La fausse lutte contre les discriminations du gouvernement

La fausse lutte contre les discriminations du gouvernement

Lundi, 02 Novembre 2009 12:00
  
Arrêt sur Images
 a passé au crible les neufs pages d’un dossier spécial du Point intitulé« Diversité, le nouvel impératif ». Affligeant !

Outre offrir des espaces publicitaires à des entreprises qui prétendent lutter contre la discrimination, Le Point se contente d’effleurer le bilan de la HALDE et les actions du gouvernement… Un mauvais travail de journaliste qui ne vise qu’à servir la soupe à nos dirigeants. Démonstration.

[…] Discriminations : des dossiers traités à la Halde et à la va-vite ?

Contrairement à ce que laisse entendre le dossier du Point, le bilan de la Halde est beaucoup plus contrasté et son action très critiquée. Ainsi, dans les dossiers du Canard Enchaîné publiés le 7 octobre 2009, on apprend par exemple que « les 7.788 réclamations enregistrées en 2008, selon son dernier rapport, n’ont abouti qu’à 64 réclamations pénales, 42 médiations et 299 recommandations adressées au gouvernement ». Un bilan assez maigre, proportionnel aux moyens qui lui sont alloués : « La Haute Autorité a beau être de plus en plus sollicitée, ses effectifs et son budget, eux, n’ont jamais vraiment décollé. Celui-ci a péniblement atteint en 2009 les 11,83 millions d’euros. Conséquence, concède la Halde : « Un certain nombre d’études ont été reportées. Et le rythme de mise en place des correspondants (ils étaient 112 au 31 Août) a été ralenti ». Des relais pourtant… « bénévoles », et censés tenir « 123 permanences dans 22 régions, à hauteur d’une demi-journée par semaine ».

La Halde est l’instance de ce type « la plus faible d’Europe ». Il n’y a que 82 salariés et 10 stagiaires. Des effectifs pas vraiment à la hauteur de cette autorité Haute : « Trois fois moins peuplée, la Belgique disposait par exemple en 2005 d’une structure équivalente forte d’une centaine de salariés et de 18 permanences décentralisées ».

Par ailleurs, le peu de moyens alloués à la Halde est manifestement mal utilisé. « Un rapport de la sénatrice socialiste Nicole Bricq, rendu public au début du mois de juillet » a critiqué le coût exorbitant du bâtiment qui abrite les bureaux de la Halde : « Avec une surface utile brute de 2.926m², la Halde s’acquitte chaque année d’un exorbitant loyer de 1,855 million d’euros, charges comprises, soit l’équivalent d’un peu moins de 20% de son budget. « C’est un bail de neuf ans ferme conclu en 2005. Il se termine le 12 janvier 2014 », précise la sénatrice.
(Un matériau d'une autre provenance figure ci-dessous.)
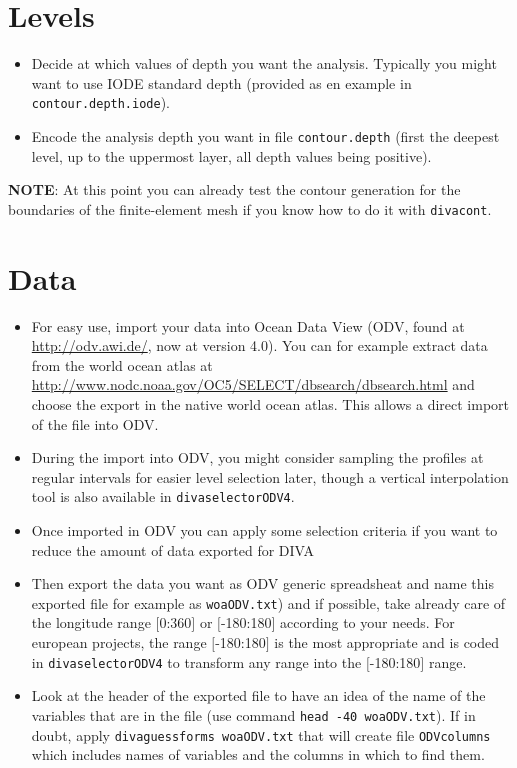 \documentclass[8pt,a4paper,notitlepage]{book}
\newcommand{\diva}{DIVA}
\begin{document}
\section{Levels}

\begin{itemize}
\item Decide at which values of depth you want the analysis. Typically you might want to use IODE standard depth (provided as en example in {\tt contour.depth.iode}).
\item Encode the analysis depth you want in file {\tt contour.depth} (first the deepest level, up to the uppermost layer, all depth values being positive).
\end{itemize}

{\bf NOTE}: At this point you can already test the contour generation for the boundaries of the finite-element mesh if you know how to do it with {\tt divacont}.

\section{Data}


\begin{itemize}
\item
For easy use, import your data into Ocean Data View (ODV, found at \url{http://odv.awi.de/}, now at version 4.0). You can for example extract data from the world ocean atlas at \url{http://www.nodc.noaa.gov/OC5/SELECT/dbsearch/dbsearch.html} and choose the export in the native world ocean atlas. This allows a direct import of the file into ODV.
\item During the import into ODV, you might consider sampling the profiles at regular intervals for easier level selection later, though a vertical interpolation tool is also available in {\tt divaselectorODV4}.
\item Once imported in ODV you can apply some selection criteria if you want to reduce the amount of data exported for \diva 
\item Then export the data you want as ODV generic spreadsheat and name this exported file for example as {\tt woaODV.txt}) and if possible, take already care of the longitude range  $[$0:360$]$ or $[$-180:180$]$ according to your needs. For european projects, the range $[$-180:180$]$  is the most appropriate and is coded in {\tt divaselectorODV4} to transform any range into the $[$-180:180$]$ range.
\item Look at the header of the exported file to have an idea of the name of the variables that are in the file (use command {\tt head -40 woaODV.txt}). If in doubt, apply {\tt divaguessforms woaODV.txt} that will create file {\tt ODVcolumns} which includes names of variables and the columns in which to find them.
\end{itemize}
\end{document}
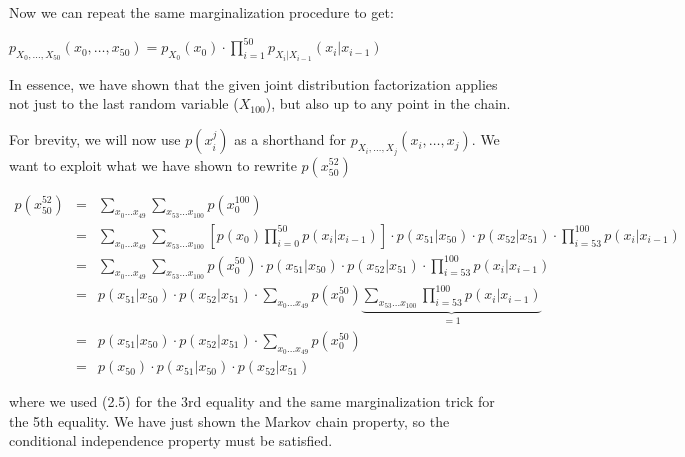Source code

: \documentclass[6008notes.tex]{subfiles}
\begin{document}
Now we can repeat the same marginalization procedure to get:

{\centering$p_{X_0, \dots , X_{50}}(x_0, \dots , x_{50}) = p_{X_0}(x_0) \cdot \prod _{i=1}^{50} p_{X_ i | X_{i-1}}(x_ i | x_{i-1})$ \par}

In essence, we have shown that the given joint distribution factorization applies not just to the last random variable ($X_{100}$), but also up to any point in the chain.

For brevity, we will now use $p(x_{i}^{j})$ as a shorthand for $p_{X_ i, \dots , X_{j}}(x_ i, \dots , x_{j})$. We want to exploit what we have shown to rewrite $p(x_{50}^{52})$

\begin{eqnarray*}
		p(x_{50}^{52})
        &=& \sum_{x_{0} \dots x_{49}} \sum_{x_{53} \dots x_{100}} p(x_{0}^{100}) \\
		&=& \sum_{x_{0} \dots x_{49}} \sum_{x_{53} \dots x_{100}} \left[p(x_{0}) \prod_{i=0}^{50} p(x_{i}|x_{i-1})\right] \cdot p(x_{51}|x_{50}) \cdot p(x_{52}|x_{51}) \cdot \prod_{i=53}^{100} p(x_{i}|x_{i-1}) \\
		&=& \sum_{x_{0} \dots x_{49}} \sum_{x_{53} \dots x_{100}} p(x_{0}^{50}) \cdot p(x_{51}|x_{50}) \cdot p(x_{52}|x_{51}) \cdot \prod_{i=53}^{100} p(x_{i}|x_{i-1}) \\
		&=& p(x_{51}|x_{50}) \cdot p(x_{52}|x_{51}) \cdot \sum_{x_{0} \dots x_{49}} p(x_{0}^{50}) \underbrace{\sum_{x_{53} \dots x_{100}} \prod_{i=53}^{100} p(x_{i}|x_{i-1})}_{=1} \\
		&=& p(x_{51}|x_{50}) \cdot p(x_{52}|x_{51}) \cdot \sum_{x_{0} \dots x_{49}} p(x_{0}^{50}) \\
		&=& p(x_{50}) \cdot p(x_{51}|x_{50}) \cdot p(x_{52}|x_{51})
    \end{eqnarray*}
		
where we used (2.5) for the 3rd equality and the same marginalization trick for the 5th equality. We have just shown the Markov chain property, so the conditional independence property must be satisfied.
\end{document}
Du côté de la Halde, un peu gêné, on précise qu’une « renégociation est en cours » avec le propriétaire Unibail, l’un des plus gros bailleurs du marché parisien ».

Pourquoi le budget de la Halde est-il aussi faible ? Le Point a pourtant expliqué que l’Etat faisait son maximum pour lutter contre les discriminations. Là aussi, l’hebdomadaire aurait-il un peu forcé le trait ?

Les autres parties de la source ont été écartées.